As Law360 recently reported, “A dearth of protections for fast food workers, subway operators and other essential workers who continue to toil on the front lines of the coronavirus outbreak has triggered a wave of strikes and walk-offs that experts say will not only persist through the pandemic but also have long-term reverberations.”

Healthcare workers organized the largest one-day protest demanding PPE, they’ve blown the whistle on hospitals ignoring safety protocol, and are urging people to stay home as anti-lockdown rallies emerge. McDonald’s workers have gone on strike and inspired colleagues across the fast-food industry to do the same. Janitors, child care workers, security officers, call center workers, truck drivers and other essential workers are raising their voices, refusing to be overlooked. 

Additional Background

Service Employees International Union

The Service Employees International Union is the largest union of healthcare workers, representing over 740,000 home care workers. SEIU is an organization of nearly 2 million members united by their belief in the dignity and worth of workers and the services they provide and dedicated to improving the lives of workers and their families and creating a more just and humane society.


Protect All Workers

Workers at the forefront of the growing coronavirus pandemic recently launched Protect All Workers, a demand calling on leading industries — from airlines to hospitals to fast-food and beyond — to take immediate, sweeping, and concrete actions to protect the health, safety and financial security of all workers in America. Backed by the 2 million-member Service Employees International Union (SEIU) and workers in the Fight for $15 and a Union, Protect All Workers is mobilizing thousands of working people to pressure corporate leaders and elected officials to protect all workers amid the global pandemic and economic crisis.


Additional Quotes: 

“It shouldn’t be up to each company to decide whether or not the employee’s get paid sick leave, that should be the law. And all essential workers should get PPE,” said Kevin Weber, a delivery driver for XPO from Kansas City, Mo. “Trying times shows the importance of organizing to hold companies accountable because they DON'T care about us, and we're going to care for each other by being in this fight together.”

“As a 311 operator, I am the link between residents and important city services – services that are more critical and more in demand than ever during this pandemic,” said Sonia Rico, a 311 customer service operator for the city of Houston, TX. “None of this work stops because of the pandemic. Our communities expect us to be there for them. That’s why it’s so important that Congress steps up to keep local county and state governments and communities services funded.”

“We were the first U.S. city that had a large amount of COVID-19 cases,” said Demetrus Dugar, a security officer in Seattle, Wash. “It’s scary for a lot of us because we weren’t given any PPE or even sent an email about procedures to avoid the virus. We need to make sure all workers have paid sick leave during this crisis, and PPE for those who still have to go out in the field. I am an essential worker.”

“Residents are the front line response to COVID, but are a vulnerable group of workers, who have to finish residency in order to practice independently, which means we often can't easily speak up when we feel unsafe, or change jobs if we're treated unfairly,” said Dr.
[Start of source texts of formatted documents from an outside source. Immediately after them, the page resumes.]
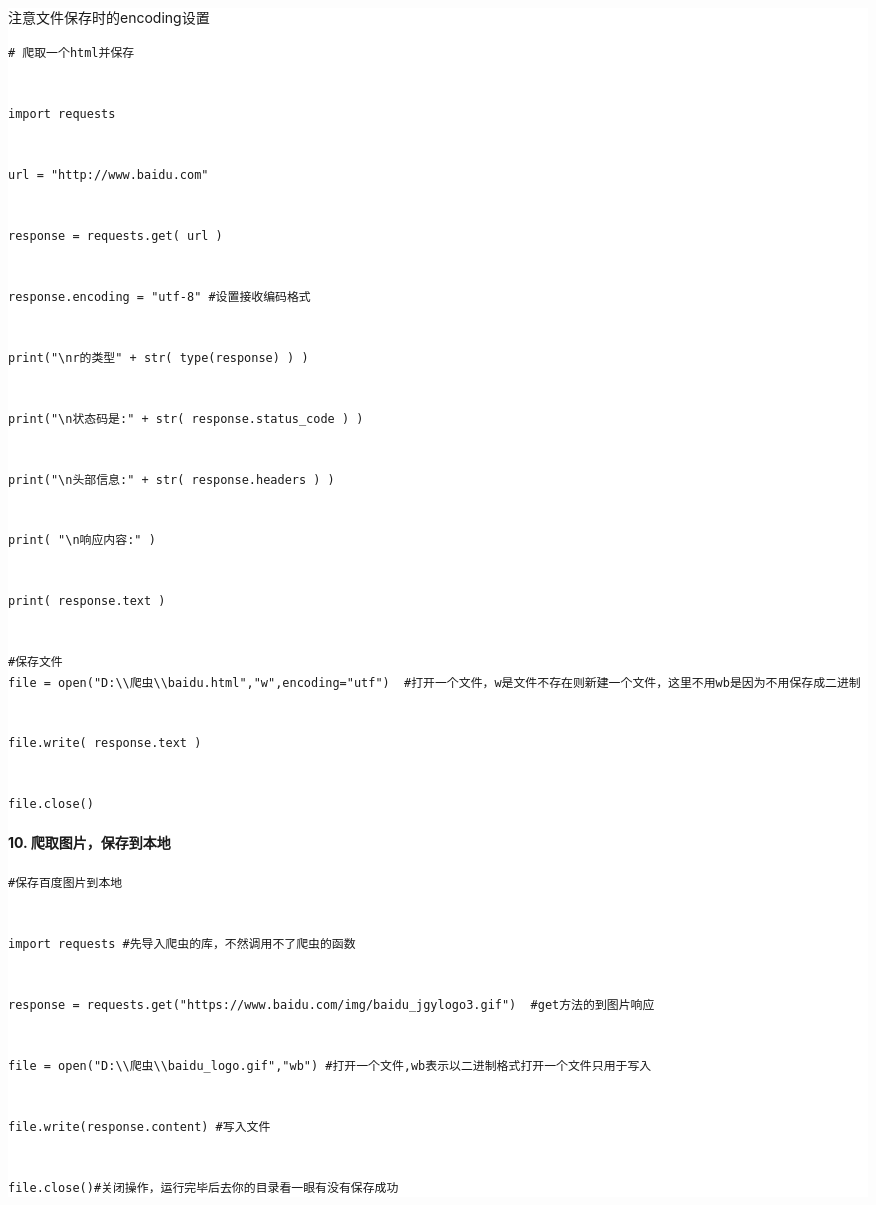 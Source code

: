 注意文件保存时的encoding设置

```
# 爬取一个html并保存


import requests


url = "http://www.baidu.com"


response = requests.get( url )


response.encoding = "utf-8" #设置接收编码格式


print("\nr的类型" + str( type(response) ) )


print("\n状态码是:" + str( response.status_code ) )


print("\n头部信息:" + str( response.headers ) )


print( "\n响应内容:" )


print( response.text )


#保存文件
file = open("D:\\爬虫\\baidu.html","w",encoding="utf")  #打开一个文件，w是文件不存在则新建一个文件，这里不用wb是因为不用保存成二进制


file.write( response.text )


file.close()

```

#### 

#### **10. 爬取图片，保存到本地**

```
#保存百度图片到本地


import requests #先导入爬虫的库，不然调用不了爬虫的函数


response = requests.get("https://www.baidu.com/img/baidu_jgylogo3.gif")  #get方法的到图片响应


file = open("D:\\爬虫\\baidu_logo.gif","wb") #打开一个文件,wb表示以二进制格式打开一个文件只用于写入


file.write(response.content) #写入文件


file.close()#关闭操作，运行完毕后去你的目录看一眼有没有保存成功

```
Anna Yap, a resident emergency medicine physician. “We are often over 200k in debt, making around $15 an hour, and working 80 hour weeks, often without simple rights such as the right to unionize, sick time off, and due process.”

Maximus is one of the largest government contractors in the country,” said Dillon Williams, a call center worker from Phoenix, Ariz. “We are essential workers who help Americans access healthcare at a critical time. When the site where I work was shut down on April 8th because of a presumed positive case of Covid-19, we were required to use days from our emergency sick leave bank during the closure. If you had already exhausted the two weeks of emergency sick leave given by Maximus (which we won after putting a lot of public pressure on them) and your PTO, you were not paid for the hours the site was closed. So lots of workers at our site -  including myself -  missed out on pay during the closure. We deserve better.”